Refuting Modern Day Nestorianism (by Sonny Hernandez)


Modern day Nestorians will slavishly argue that Christ is not one person, but two distinct hypostases, and they will reject the Chalcedonian teaching that “…the property of each nature being preserved, and concurring in one person.” But when challenged, Nestorians will use the same arguments to defend their two-person Christ doctrine, and their assertions are easy to refute.


First, Nestorians maintain that the early church councils never defined person, but they completely ignore the fact that the Bible unequivocally does, or they will argue that a person “is a composite of propositions,” which is basically parroting Gordon Clark. Plagiarizing Clark and saying that the early church councils never defined person does not prove the points that Nestorians have alleged; all it proves is that they can cite popular apologists and will thus rely on his philosophical arguments, without being able to substantively provide a biblical definition of their own.
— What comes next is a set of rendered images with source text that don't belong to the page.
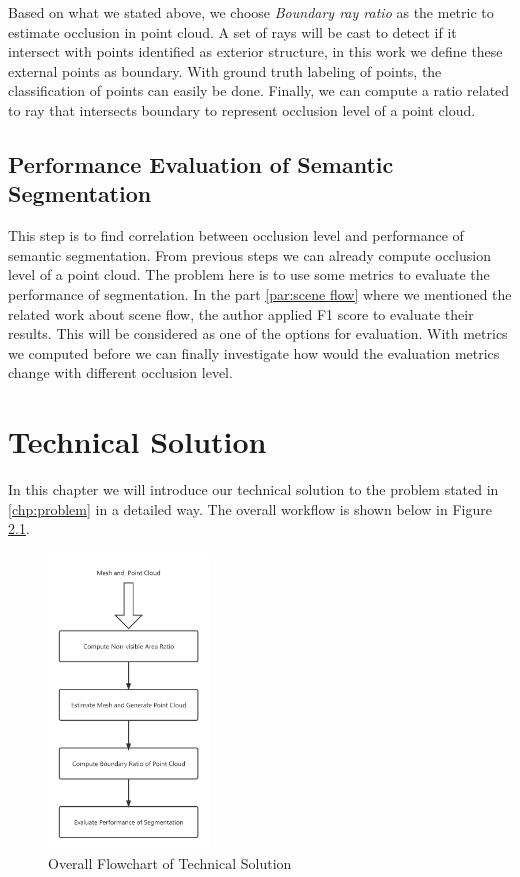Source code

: \documentclass[11pt, a4paper,oneside,chapterprefix=false]{scrbook}
\begin{document}
Based on what we stated above, we choose \textit{Boundary ray ratio} as the metric to estimate occlusion in point cloud. A set of rays will be cast to detect if it intersect with points identified as exterior structure, in this work we define these external points as boundary. With ground truth labeling of points, the classification of points can easily be done. Finally, we can compute a ratio related to ray that intersects boundary to represent occlusion level of a point cloud. 

\section{Performance Evaluation of Semantic Segmentation} \label{sec:performance evaluation}

This step is to find correlation between occlusion level and performance of semantic segmentation. From previous steps we can already compute occlusion level of a point cloud. The problem here is to use some metrics to evaluate the performance of segmentation. In the part \ref{par:scene flow} where we mentioned the related work about scene flow, the author applied F1 score to evaluate their results. This will be considered as one of the options for evaluation. With metrics we computed before we can finally investigate how would the evaluation metrics change with different occlusion level. 

\chapter{Technical Solution} \label{chp:solution}

In this chapter we will introduce our technical solution to the problem stated in \ref{chp:problem} in a detailed way. The overall workflow is shown below in Figure \ref{fig:overall flowchart of technical solution}.

\begin{figure}[H]
    \centering
    \includegraphics*[width=0.38\textwidth]{figures/technical solution flowchart.png}
    \caption{Overall Flowchart of Technical Solution}
    \label{fig:overall flowchart of technical solution}
\end{figure}
\end{document}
Biblically, a person can be defined as a self-aware, rational, and moral individual. Regarding the Godhead, all three persons can be distinguished by personal properties. For example, Jesus spoke in the first person (“My”) about the Holy Spirit and the Father in the third person (John 14:26), and the Holy Spirit is called “He” (John 16:13), and says, “Me,” and “I” (Acts 13:2). The Bible also teaches that the Spirit loves and has fellowship (Rom. 15:30; 1 John 1:3); the Spirit commands (Acts 10:19-20; 13:2), and the Spirit grieved (Eph. 4:30).


The persons of the Trinity are distinct, not divided, and the distinction of persons does not interfere or cause discord in the Godhead, but constitutes a most perfect unity between the Father, the Son, and the Holy Spirit, who can be distinguished by their personal properties: the Father is neither begotten or proceeding, the Son is eternally begotten of the Father before all ages (John 1:14, 18), and the Spirit proceeds from both the Father and the Son (John 15:26; Gal. 4:6).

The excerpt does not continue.